Bir kere şu anda ülkemizde bir ekonomik kurtuluş savaşı falan yok arkadaşlar. Kötü yönetimin elinde değersizleşmiş bir Türk lirası var. İtibarını yitirmiş bir Türkiye var.

Her fırsatta yerli ve milli diyorlar ya. İşte bugün, kendi kendilerine çıkarttıkları gayet de yerli ve milli bir kriz var. Fakat ne yapıyorlar? Kurdaki bu artışı adeta bir Kurtuluş Savaşı kimliğine büründürmeye çalışıyorlar.

“ŞAHSİ BEKANIZ İÇİN MİLLETİMİZİN TERTEMİZ DUYGULARINI KİRLETMEYİN”

Elinde kuru ekmeğiyle kalmış insanları vatan savunmasındaymış gibi kandırmaya çalışıyorlar. ‘Savaştayız' diyorlar. ‘Yokluğa, yoksulluğa, açlığa razı olacaksınız' diyorlar.

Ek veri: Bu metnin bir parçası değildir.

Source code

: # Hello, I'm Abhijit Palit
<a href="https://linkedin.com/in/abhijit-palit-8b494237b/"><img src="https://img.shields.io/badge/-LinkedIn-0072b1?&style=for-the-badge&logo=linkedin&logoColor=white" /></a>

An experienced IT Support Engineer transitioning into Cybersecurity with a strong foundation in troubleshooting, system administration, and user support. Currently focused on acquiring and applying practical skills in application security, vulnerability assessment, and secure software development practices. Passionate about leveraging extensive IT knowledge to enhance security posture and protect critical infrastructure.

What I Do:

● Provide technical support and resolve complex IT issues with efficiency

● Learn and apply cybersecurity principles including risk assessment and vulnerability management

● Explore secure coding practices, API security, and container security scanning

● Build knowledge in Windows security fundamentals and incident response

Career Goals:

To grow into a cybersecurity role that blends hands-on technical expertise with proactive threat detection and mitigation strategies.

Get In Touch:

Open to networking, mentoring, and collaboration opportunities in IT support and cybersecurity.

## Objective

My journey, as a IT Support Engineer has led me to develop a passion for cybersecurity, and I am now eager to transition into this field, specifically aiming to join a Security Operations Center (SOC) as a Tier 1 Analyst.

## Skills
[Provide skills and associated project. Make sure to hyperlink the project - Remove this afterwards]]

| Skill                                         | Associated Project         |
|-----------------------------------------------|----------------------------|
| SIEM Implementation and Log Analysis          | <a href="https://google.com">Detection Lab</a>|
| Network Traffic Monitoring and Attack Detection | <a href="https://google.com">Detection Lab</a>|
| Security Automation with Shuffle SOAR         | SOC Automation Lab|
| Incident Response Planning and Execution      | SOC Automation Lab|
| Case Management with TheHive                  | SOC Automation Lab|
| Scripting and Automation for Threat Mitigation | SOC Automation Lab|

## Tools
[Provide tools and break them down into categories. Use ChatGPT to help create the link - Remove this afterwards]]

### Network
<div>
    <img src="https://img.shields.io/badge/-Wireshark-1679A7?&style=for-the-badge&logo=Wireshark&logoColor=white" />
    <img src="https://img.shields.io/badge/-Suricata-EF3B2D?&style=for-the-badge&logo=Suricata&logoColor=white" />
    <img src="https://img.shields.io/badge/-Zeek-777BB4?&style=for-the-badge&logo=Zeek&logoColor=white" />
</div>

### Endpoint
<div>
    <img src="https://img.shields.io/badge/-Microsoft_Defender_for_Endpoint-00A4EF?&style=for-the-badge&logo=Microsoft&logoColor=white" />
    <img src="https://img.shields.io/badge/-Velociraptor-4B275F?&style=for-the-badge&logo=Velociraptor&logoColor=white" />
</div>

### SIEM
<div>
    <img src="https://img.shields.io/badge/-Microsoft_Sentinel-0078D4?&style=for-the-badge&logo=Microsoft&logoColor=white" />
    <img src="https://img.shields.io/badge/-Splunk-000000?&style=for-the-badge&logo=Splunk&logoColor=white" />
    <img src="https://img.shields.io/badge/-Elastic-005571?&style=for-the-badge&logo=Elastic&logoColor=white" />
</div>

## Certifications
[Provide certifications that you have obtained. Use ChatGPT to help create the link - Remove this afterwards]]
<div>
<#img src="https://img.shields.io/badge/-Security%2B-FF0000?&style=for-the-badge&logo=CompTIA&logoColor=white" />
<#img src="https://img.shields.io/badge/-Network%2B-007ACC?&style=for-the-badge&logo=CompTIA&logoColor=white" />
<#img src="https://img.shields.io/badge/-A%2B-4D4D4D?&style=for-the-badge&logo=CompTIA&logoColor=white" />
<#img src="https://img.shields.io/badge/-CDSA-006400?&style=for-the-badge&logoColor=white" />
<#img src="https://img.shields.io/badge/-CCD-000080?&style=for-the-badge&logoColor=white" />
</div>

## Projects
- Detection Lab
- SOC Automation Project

Yapmayın yahu! Bu ülkenin tertemiz insanlarını aldatmayın. Halkımız bu vatan için her türlü zorluğa göğüs germeye hazırdır. Ancak bu milletin fedakarlığını, cefakarlığını istismar etmeyin. Yeter artık!

İktidarınızın süresini uzatmak için, şahsi bekanız için, milletimizin tertemiz duygularını kirletmeyin.

“AKIL DIŞI, BİLİM DIŞI TEZLERİNİZİ ARTIK BİR KENARA KOYUN”

Taraflı, partili cumhurbaşkanı ve akraba bakanın göreve başladığı 2018 yılından bu yana yokuş aşağı yuvarlanıyoruz. Sayın Erdoğan'ın, tek imzayla, aklına esen her şeyi yapmaya başladığı günden beri yoksullaşıyoruz.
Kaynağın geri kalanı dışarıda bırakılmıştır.